GANsPainter 😄

0. Introduction

In this project, I tried to implement CycleGANs to generate images in the style of Monet. My implemented model is based on what I learned in this course and the official author

There are several notes that you need to pay attention on when you're working with CycleGAN model

0.1 Generator

The code for a CycleGAN generator is much like Pix2Pix's U-Net with the addition of the residual block between the encoding (contracting) and decoding (expanding) blocks.
Residual block: In CycleGAN, after the expanding blocks, there are convolutional layers where the output is ultimately added to the original input so that the network can change as little as possible on the image.
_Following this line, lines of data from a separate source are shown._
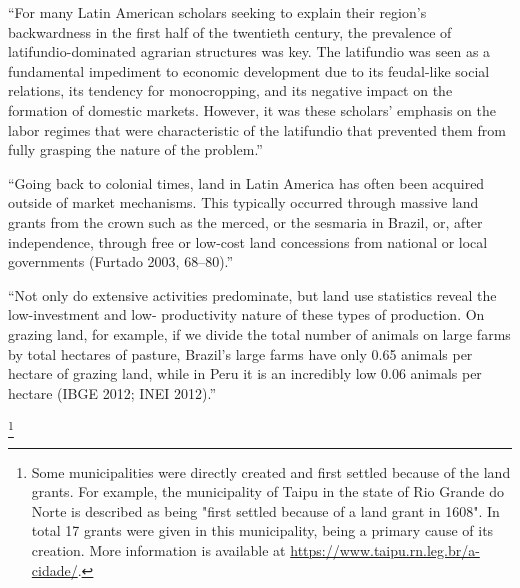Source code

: \documentclass{article}
\begin{document}



\parencite{Carlson2019-mk}
``For many Latin American scholars seeking to explain their region’s backwardness in the first half of the  twentieth century, the prevalence of latifundio-dominated agrarian structures was key. The latifundio was  seen  as a  fundamental  impediment  to  economic  development  due  to  its  feudal-like  social  relations,  its   tendency for monocropping, and its negative impact on the formation of domestic markets. However, it  was these scholars’ emphasis on the labor regimes that were characteristic of the latifundio that prevented  them from fully grasping the nature of the problem.''

\parencite{Carlson2019-mk}
``Going back to colonial times, land in Latin America has often been acquired outside of market mechanisms.  This typically occurred through massive land grants from the crown such as the merced, or the sesmaria in  Brazil, or, after independence, through free or low-cost land concessions from national or local governments  (Furtado  2003,  68–80).''

\parencite{Carlson2019-mk}
``Not only do extensive activities predominate, but land use statistics reveal the low-investment and low- productivity nature of these types of production. On grazing land, for example, if we divide the total number  of animals on large farms by total hectares of pasture, Brazil’s large farms have only 0.65 animals per hectare  of grazing land, while in Peru it is an incredibly low 0.06 animals per hectare (IBGE 2012; INEI 2012).''


\footnote{Some municipalities were directly created and first settled because of the land grants. For example, the municipality of Taipu in the state of Rio Grande do Norte is described as being "first settled because of a land grant in 1608". In total 17 grants were given in this municipality, being a primary cause of its creation. More information is available at \url{https://www.taipu.rn.leg.br/a-cidade/}.}
\end{document}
You can think of this transformation as a kind of skip connection, where instead of being concatenated as new channels before the convolution which combines them, it's added directly to the output of the convolution. In the visualization below, you can imagine the stripes being generated by the convolutions and then added to the original image of the horse to transform it into a zebra. These skip connections also allow the network to be deeper, because they help with vanishing gradients issues that come when a neural network gets too deep and the gradients multiply in backpropagation to become very small; instead, these skip connections enable more gradient flow. A deeper network is often able to learn more complex features

0.2 PatchGAN Discriminator

It is very similar to what you saw in Pix2Pix. Structured like the contracting path of the U-Net, the discriminator will output a matrix of values classifying corresponding portions of the image as real or fake.

0.3 Hyperpara

- adv_criterion: an adversarial loss function to keep track of how well the GAN is fooling the discriminator and how well the discriminator is catching the GAN
- recon_criterion: a loss function that rewards similar images to the ground truth, which "reconstruct" the image
- n_epochs: the number of times you iterate through the entire dataset when training
- dim_A: the number of channels of the images in pile A
- dim_B: the number of channels of the images in pile B (note that in the visualization this is currently treated as equivalent to dim_A)
- display_step: how often to display/visualize the images
- batch_size: the number of images per forward/backward pass
- lr: the learning rate
- target_shape: the size of the input and output images (in pixels)
- load_shape: the size for the dataset to load the images at before randomly cropping them to target_shape as a simple data augmentation
- device: the device type

1. Dateset

Dataset can be found at data. This is a kaggle competition and it hasn't finished yet at the time I push these code.
Save monet_jpg and photo_jpg in ./data

2. Dependencies

You should create a virtual environment and then run pip install -r requirements.txt
- Pillow==8.1.0
- matplotlib==3.3.4
- numpy==1.20.0
- opencv-python==4.5.1.48
- scikit-learn==0.24.1
- sklearn==0.0
- torch==1.7.1
- torchvision==0.8.2
- tqdm==4.56.0

3. Usage

If you want to use my pre-trained model, download this and put it into ./weights
Use these command:


python utils.py

python train.py --batch_size [your option] --resume [your option] --epochs [your option] --lr [your option] # set resume True if using pretrained!!